--- Records supplied Enclosed Below ---

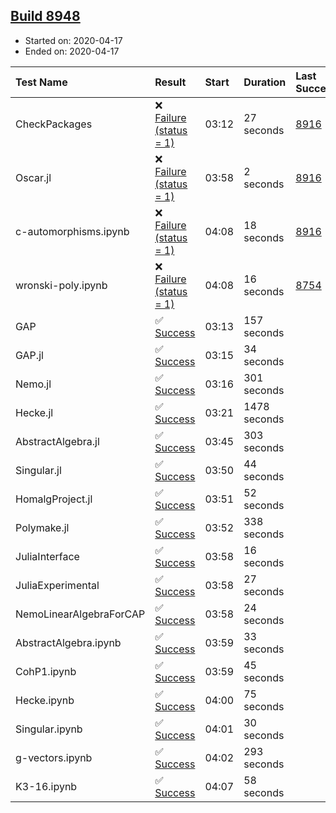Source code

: ## [Build 8948](https://oscarci.mathematik.uni-kl.de/job/oscar/8948/)

* Started on: 2020-04-17
* Ended on: 2020-04-17

| Test Name    | Result | Start | Duration | Last Success | First Failure |
|:-------------|:-------|:------|:---------|:-------------|:--------------|
| CheckPackages | ❌ [Failure (status = 1)](https://oscarci.mathematik.uni-kl.de/job/oscar/8948/artifact/logs/build-8948/CheckPackages.log) | 03:12 | 27 seconds | [8916](https://oscarci.mathematik.uni-kl.de/job/oscar/8916/) | [8920](https://oscarci.mathematik.uni-kl.de/job/oscar/8920/) |
| Oscar.jl | ❌ [Failure (status = 1)](https://oscarci.mathematik.uni-kl.de/job/oscar/8948/artifact/logs/build-8948/Oscar.jl.log) | 03:58 | 2 seconds | [8916](https://oscarci.mathematik.uni-kl.de/job/oscar/8916/) | [8920](https://oscarci.mathematik.uni-kl.de/job/oscar/8920/) |
| c-automorphisms.ipynb | ❌ [Failure (status = 1)](https://oscarci.mathematik.uni-kl.de/job/oscar/8948/artifact/logs/build-8948/c-automorphisms.ipynb.log) | 04:08 | 18 seconds | [8916](https://oscarci.mathematik.uni-kl.de/job/oscar/8916/) | [8920](https://oscarci.mathematik.uni-kl.de/job/oscar/8920/) |
| wronski-poly.ipynb | ❌ [Failure (status = 1)](https://oscarci.mathematik.uni-kl.de/job/oscar/8948/artifact/logs/build-8948/wronski-poly.ipynb.log) | 04:08 | 16 seconds | [8754](https://oscarci.mathematik.uni-kl.de/job/oscar/8754/) | [8755](https://oscarci.mathematik.uni-kl.de/job/oscar/8755/) |
| GAP | ✅ [Success](https://oscarci.mathematik.uni-kl.de/job/oscar/8948/artifact/logs/build-8948/GAP.log) | 03:13 | 157 seconds |  |  |
| GAP.jl | ✅ [Success](https://oscarci.mathematik.uni-kl.de/job/oscar/8948/artifact/logs/build-8948/GAP.jl.log) | 03:15 | 34 seconds |  |  |
| Nemo.jl | ✅ [Success](https://oscarci.mathematik.uni-kl.de/job/oscar/8948/artifact/logs/build-8948/Nemo.jl.log) | 03:16 | 301 seconds |  |  |
| Hecke.jl | ✅ [Success](https://oscarci.mathematik.uni-kl.de/job/oscar/8948/artifact/logs/build-8948/Hecke.jl.log) | 03:21 | 1478 seconds |  |  |
| AbstractAlgebra.jl | ✅ [Success](https://oscarci.mathematik.uni-kl.de/job/oscar/8948/artifact/logs/build-8948/AbstractAlgebra.jl.log) | 03:45 | 303 seconds |  |  |
| Singular.jl | ✅ [Success](https://oscarci.mathematik.uni-kl.de/job/oscar/8948/artifact/logs/build-8948/Singular.jl.log) | 03:50 | 44 seconds |  |  |
| HomalgProject.jl | ✅ [Success](https://oscarci.mathematik.uni-kl.de/job/oscar/8948/artifact/logs/build-8948/HomalgProject.jl.log) | 03:51 | 52 seconds |  |  |
| Polymake.jl | ✅ [Success](https://oscarci.mathematik.uni-kl.de/job/oscar/8948/artifact/logs/build-8948/Polymake.jl.log) | 03:52 | 338 seconds |  |  |
| JuliaInterface | ✅ [Success](https://oscarci.mathematik.uni-kl.de/job/oscar/8948/artifact/logs/build-8948/JuliaInterface.log) | 03:58 | 16 seconds |  |  |
| JuliaExperimental | ✅ [Success](https://oscarci.mathematik.uni-kl.de/job/oscar/8948/artifact/logs/build-8948/JuliaExperimental.log) | 03:58 | 27 seconds |  |  |
| NemoLinearAlgebraForCAP | ✅ [Success](https://oscarci.mathematik.uni-kl.de/job/oscar/8948/artifact/logs/build-8948/NemoLinearAlgebraForCAP.log) | 03:58 | 24 seconds |  |  |
| AbstractAlgebra.ipynb | ✅ [Success](https://oscarci.mathematik.uni-kl.de/job/oscar/8948/artifact/logs/build-8948/AbstractAlgebra.ipynb.log) | 03:59 | 33 seconds |  |  |
| CohP1.ipynb | ✅ [Success](https://oscarci.mathematik.uni-kl.de/job/oscar/8948/artifact/logs/build-8948/CohP1.ipynb.log) | 03:59 | 45 seconds |  |  |
| Hecke.ipynb | ✅ [Success](https://oscarci.mathematik.uni-kl.de/job/oscar/8948/artifact/logs/build-8948/Hecke.ipynb.log) | 04:00 | 75 seconds |  |  |
| Singular.ipynb | ✅ [Success](https://oscarci.mathematik.uni-kl.de/job/oscar/8948/artifact/logs/build-8948/Singular.ipynb.log) | 04:01 | 30 seconds |  |  |
| g-vectors.ipynb | ✅ [Success](https://oscarci.mathematik.uni-kl.de/job/oscar/8948/artifact/logs/build-8948/g-vectors.ipynb.log) | 04:02 | 293 seconds |  |  |
| K3-16.ipynb | ✅ [Success](https://oscarci.mathematik.uni-kl.de/job/oscar/8948/artifact/logs/build-8948/K3-16.ipynb.log) | 04:07 | 58 seconds |  |  |
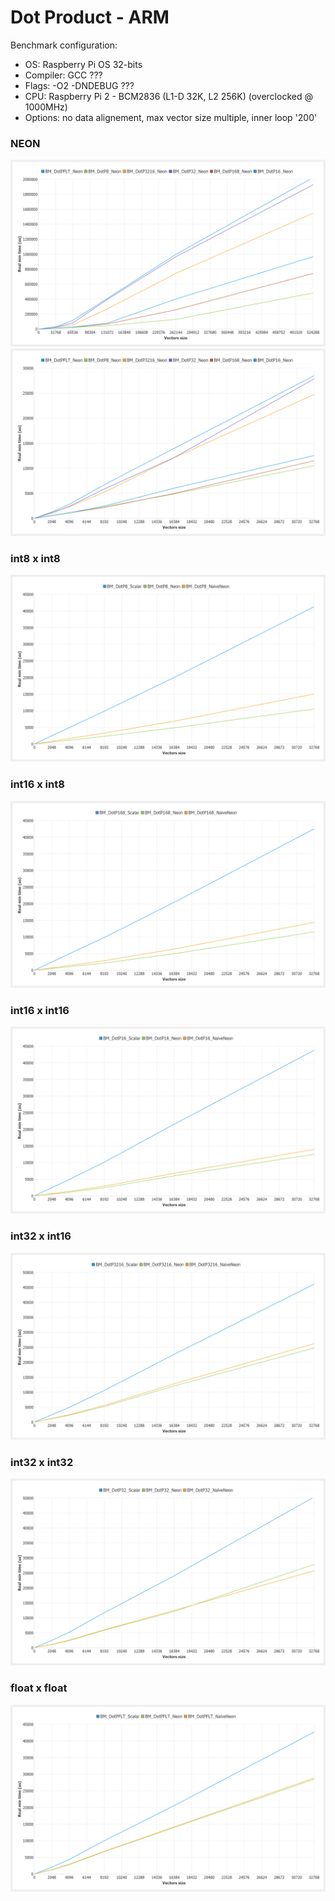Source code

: # Dot Product - ARM

Benchmark configuration:
- OS: Raspberry Pi OS 32-bits
- Compiler: GCC ???
- Flags: -O2 -DNDEBUG ???
- CPU: Raspberry Pi 2 - BCM2836 (L1-D 32K, L2 256K) (overclocked @ 1000MHz)
- Options: no data alignement, max vector size multiple, inner loop '200'


### NEON

![Screenshot_00](../../docs/DotProd/ARM/DotProd_RPi2_Gcc_neon_high.png)
![Screenshot_01](../../docs/DotProd/ARM/DotProd_RPi2_Gcc_neon.png)


### int8 x int8

![Screenshot_04](../../docs/DotProd/ARM/DotProd_RPi2_Gcc_i8.png)


### int16 x int8

![Screenshot_06](../../docs/DotProd/ARM/DotProd_RPi2_Gcc_i16i8.png)


### int16 x int16

![Screenshot_07](../../docs/DotProd/ARM/DotProd_RPi2_Gcc_i16.png)


### int32 x int16

![Screenshot_08](../../docs/DotProd/ARM/DotProd_RPi2_Gcc_i32i16.png)


### int32 x int32

![Screenshot_09](../../docs/DotProd/ARM/DotProd_RPi2_Gcc_i32.png)


### float x float

![Screenshot_10](../../docs/DotProd/ARM/DotProd_RPi2_Gcc_flt.png)

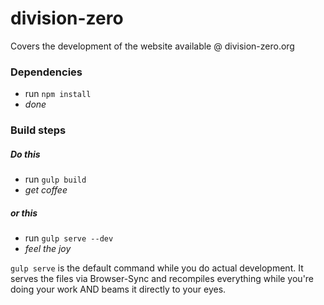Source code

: # division-zero
Covers the development of the website available @ division-zero.org

### Dependencies
 - run `npm install`
 - *done*

### Build steps

##### Do this
 - run `gulp build`
 - *get coffee*

##### or this
 - run `gulp serve --dev`
 - *feel the joy*

  `gulp serve` is the default command while you do actual development.
  It serves the files via Browser-Sync and recompiles everything while
  you're doing your work AND beams it directly to your eyes.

--- End of Enclosed Records supplied ---

Aim of the task
Select all lines in the listing above where the word "zero" appears, and show them.

Result of this task
: # division-zero
Covers the development of the website available @ division-zero.org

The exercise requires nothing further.